Arizona drops DEI statements from all university job applications
The decision followed a report from the Goldwater Institute which found that 80% of job openings at public universities had a DEI component.
The Arizona Board of Regents announced it would remove diversity, equity, and inclusion statements from state school job applications.
The Arizona Board of Regents plans to remove diversity, equity, and inclusion statements from state school job applications following a report from a conservative think tank.
The Goldwater Institute’s report, entitled: “The New Loyalty Oaths: How Arizona’s Public Universities Compel Job Applicants to Endorse Progressive Politics,” found that applications for up to 80% of job openings from the state’s publicly funded schools include a DEI component.
The organization called for the elimination of such statements, which it referred to as “ideological screens.”
“It is imperative, therefore, that the Arizona Board of Regents (ABOR) and/or state lawmakers protect faculty, students and applicants from these tests by prohibiting their use in Arizona university operations in a manner similar to the Institute’s model policy solution,” the Institute said.
[Related: REPORT: The faculty DEI statement is ‘The New Loyalty Oath’]
This “model policy solution” refers to a four-part plan devised by the Goldwater Institute called the “Stop Critical Race Theory and Racial Discrimination in Public Schools Act,” the second part of which is titled “Prohibiting the Use of Diversity Statements as Political Tests in the Hiring of Public Employees.”
The state seems to be adopting this policy, at least in part, as DEI statements will no longer be part of the hiring process at any of its publicly funded institutions.
In a statement to the Arizona Republic, the Board of Regents denied that the DEI pledges were ever a required component of applications, but several job postings seem to dispute this. In its report, the Goldwater Institute mentioned openings for assistant teaching professors of mechanical engineering and geography at Northern Arizona University that required applicants to submit “a statement of teaching philosophy including evidence of teaching effectiveness or interest and commitment to diversity and inclusion.”
[Related: University system drops DEI statements, rubric from hiring process]
A May job posting for a postdoctoral research scholar at Arizona State University asked applicants to write “A statement addressing how your past and/or present potential contributions to diversity and inclusion will advance ASU’s commitment to inclusive excellence.”

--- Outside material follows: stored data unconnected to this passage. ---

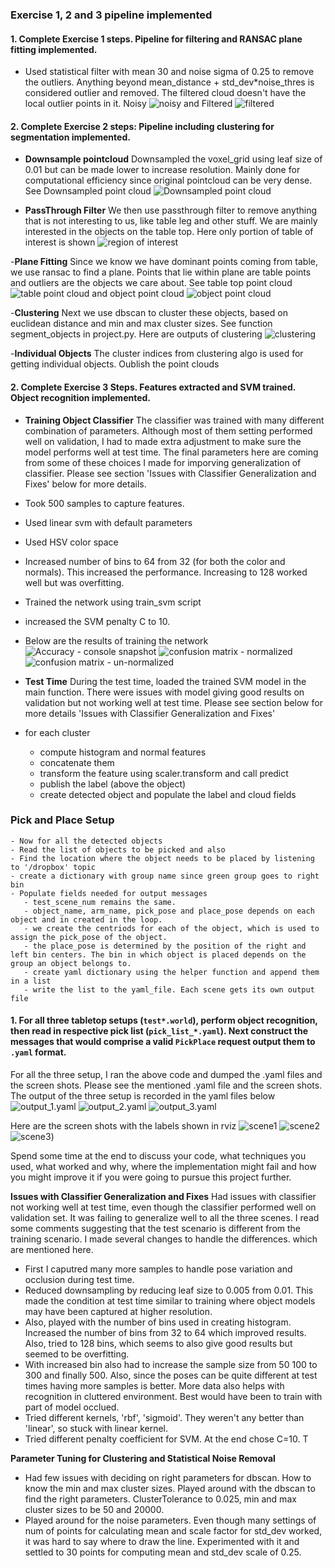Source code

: 

### Exercise 1, 2 and 3 pipeline implemented
#### 1. Complete Exercise 1 steps. Pipeline for filtering and RANSAC plane fitting implemented.

 - Used statistical filter with mean 30 and noise sigma of 0.25 to remove the outliers. Anything beyond mean_distance + std_dev*noise_thres is considered outlier and removed. The filtered cloud doesn't have the local outlier points in it.
 Noisy ![noisy](https://github.com/kitu2007/RoboND-Perception-Project/blob/master/data/exercises/cloud_with_noise.png) and Filtered ![filtered](https://github.com/kitu2007/RoboND-Perception-Project/blob/master/data/exercises/filtered_point_cloud.png)


#### 2. Complete Exercise 2 steps: Pipeline including clustering for segmentation implemented.
- **Downsample pointcloud** Downsampled the voxel_grid using leaf size of 0.01 but can be made lower to increase resolution. Mainly done for computational efficiency since original pointcloud can be very dense. See Downsampled point cloud ![Downsampled point cloud](https://github.com/kitu2007/RoboND-Perception-Project/blob/master/data/exercises/downsampled_point_cloud.png)


- **PassThrough Filter** We then use passthrough filter to remove anything that is not interesting to us, like table leg and other stuff. We are mainly interested in the objects on the table top. Here only portion of table of interest is shown ![region of interest](https://github.com/kitu2007/RoboND-Perception-Project/blob/master/data/exercises/roi_point_cloud.png)

 -**Plane Fitting** Since we know we have dominant points coming from table, we use ransac to find a plane. Points that lie within plane are table points and outliers are the objects we care about. See table top point cloud ![table point cloud](https://github.com/kitu2007/RoboND-Perception-Project/blob/master/data/exercises/table_point_cloud.png) and object point cloud ![object point cloud](https://github.com/kitu2007/RoboND-Perception-Project/blob/master/data/exercises/object_point_cloud.png)


 -**Clustering**  Next we use dbscan to cluster these objects, based on euclidean distance and min and max cluster sizes.  See function segment_objects in project.py. Here are outputs of clustering ![clustering](https://github.com/kitu2007/RoboND-Perception-Project/blob/master/data/exercises/cluster_point_cloud.png)

 -**Individual Objects** The cluster indices from clustering algo is used for getting individual objects. Oublish the point clouds

#### 2. Complete Exercise 3 Steps.  Features extracted and SVM trained.  Object recognition implemented.

- **Training Object Classifier** 
The classifier was trained with many different combination of parameters. Although most of them setting performed well on validation, I had to made extra adjustment to make sure the model performs well at test time. The final parameters here are coming from some of these choices I made for imporving generalization of classifier. Please see section 'Issues with Classifier Generalization and Fixes' below for more details. 
 - Took 500 samples to capture features.
 - Used linear svm with default parameters
 - Used HSV color space
 - Increased number of bins to 64 from 32 (for both the color and normals). This increased the performance. Increasing to 128 worked well but was overfitting. 
 - Trained the network using train_svm script
 - increased the SVM penalty C to 10. 

- Below are the results of training the network
 ![Accuracy - console snapshot](https://github.com/kitu2007/RoboND-Perception-Project/blob/master/data/train/train_performance.png)
 ![confusion matrix - normalized](https://github.com/kitu2007/RoboND-Perception-Project/blob/master/data/train/normalized_train_performance.png)
 ![confusion matrix - un-normalized](https://github.com/kitu2007/RoboND-Perception-Project/blob/master/data/train/un_normalized_train_performance.png)


 
 - **Test Time** 
  During the test time, loaded the trained SVM model in the main function. There were issues with model giving good results on validation but not working well at test time. Please see section below for more details 'Issues with Classifier Generalization and Fixes'
  - for each cluster
     - compute histogram and normal features
     - concatenate them
     - transform the feature using scaler.transform and call predict
     - publish the label (above the object)
     - create detected object and populate the label and cloud fields


### Pick and Place Setup
    - Now for all the detected objects
    - Read the list of objects to be picked and also
    - Find the location where the object needs to be placed by listening to '/dropbox' topic
    - create a dictionary with group name since green group goes to right bin
    - Populate fields needed for output messages
       - test_scene_num remains the same.
       - object_name, arm_name, pick_pose and place_pose depends on each object and in created in the loop.
       - we create the centriods for each of the object, which is used to assign the pick_pose of the object.
       - the place_pose is determined by the position of the right and left bin centers. The bin in which object is placed depends on the group an object belongs to.
       - create yaml dictionary using the helper function and append them in a list
       - write the list to the yaml_file. Each scene gets its own output file

#### 1. For all three tabletop setups (`test*.world`), perform object recognition, then read in respective pick list (`pick_list_*.yaml`). Next construct the messages that would comprise a valid `PickPlace` request output them to `.yaml` format.

For all the three setup, I ran the above code and dumped the .yaml files and the screen shots. Please see the mentioned .yaml file and the screen shots. 
The output of the three setup is recorded in the yaml files below
![output_1.yaml](https://github.com/kitu2007/RoboND-Perception-Project/blob/master/data/final_exercise/output_1.yaml)
![output_2.yaml](https://github.com/kitu2007/RoboND-Perception-Project/blob/master/data/final_exercise/output_2.yaml)
![output_3.yaml](https://github.com/kitu2007/RoboND-Perception-Project/blob/master/data/final_exercise/output_3.yaml)

 Here are the screen shots with the labels shown in rviz 
![scene1](https://github.com/kitu2007/RoboND-Perception-Project/blob/master/data/final_exercise/test_scene_1.png)
![scene2](https://github.com/kitu2007/RoboND-Perception-Project/blob/master/data/final_exercise/test_scene_2.png)
![scene3](https://github.com/kitu2007/RoboND-Perception-Project/blob/master/data/final_exercise/test_scene_3.png))

Spend some time at the end to discuss your code, what techniques you used, what worked and why, where the implementation might fail and how you might improve it if you were going to pursue this project further.  

**Issues with Classifier Generalization and Fixes** 
Had issues with classifier not working well at test time, even though the classifier performed well on validation set. It was failing to generalize well to all the three scenes. I read some comments suggesting that the test scenario is different from the training scenario. I made several changes to handle the differences. which are mentioned here. 
- First I caputred many more samples to handle pose variation and occlusion during test time. 
- Reduced downsampling by reducing leaf size to 0.005 from 0.01. This made the condition at test time similar to training where object models may have been captured at higher resolution. 
- Also, played with the number of bins used in creating histogram. Increased the number of bins from 32 to 64 which improved results. Also, tried to 128 bins, which seems to also give good results but seemed to be overfitting.
- With increased bin also had to increase the sample size from 50 100 to 300 and finally 500. Also, since the poses can be quite different at test times having more samples is better. More data also helps with recognition in cluttered environment. Best would have been to train with part of model occlued. 
- Tried different kernels, 'rbf', 'sigmoid'. They weren't any better than 'linear', so stuck with linear kernel. 
- Tried different penalty coefficient for SVM. At the end chose C=10. T

**Parameter Tuning for Clustering and Statistical Noise Removal**
- Had few issues with deciding on right parameters for dbscan. How to know the min and max cluster sizes. Played around with the dbscan to find the right parameters. ClusterTolerance to 0.025, min and max cluster sizes to be 50 and 20000.
- Played around for the noise parameters. Even though many settings of num of points for calculating mean and scale factor for std_dev worked, it was hard to say where to draw the line. Experimented with it and settled to 30 points for computing mean and std_dev scale of 0.25.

The Goldwater Institute celebrated the decision in an August 8 press release. “This is a huge victory for academic freedom and the First Amendment,” President and CEO Victor Riches said. “The Goldwater Institute is continuing to show the nation how to defeat the destructive ideologies that are crippling colleges and universities.”
Arizona is not the first state to do away with these required statements. Campus Reform previously reported on Texas’s recent abolition of the practice with the passage of Senate Bill 17.
All parties mentioned herein have been contacted for comment. This article will be updated accordingly.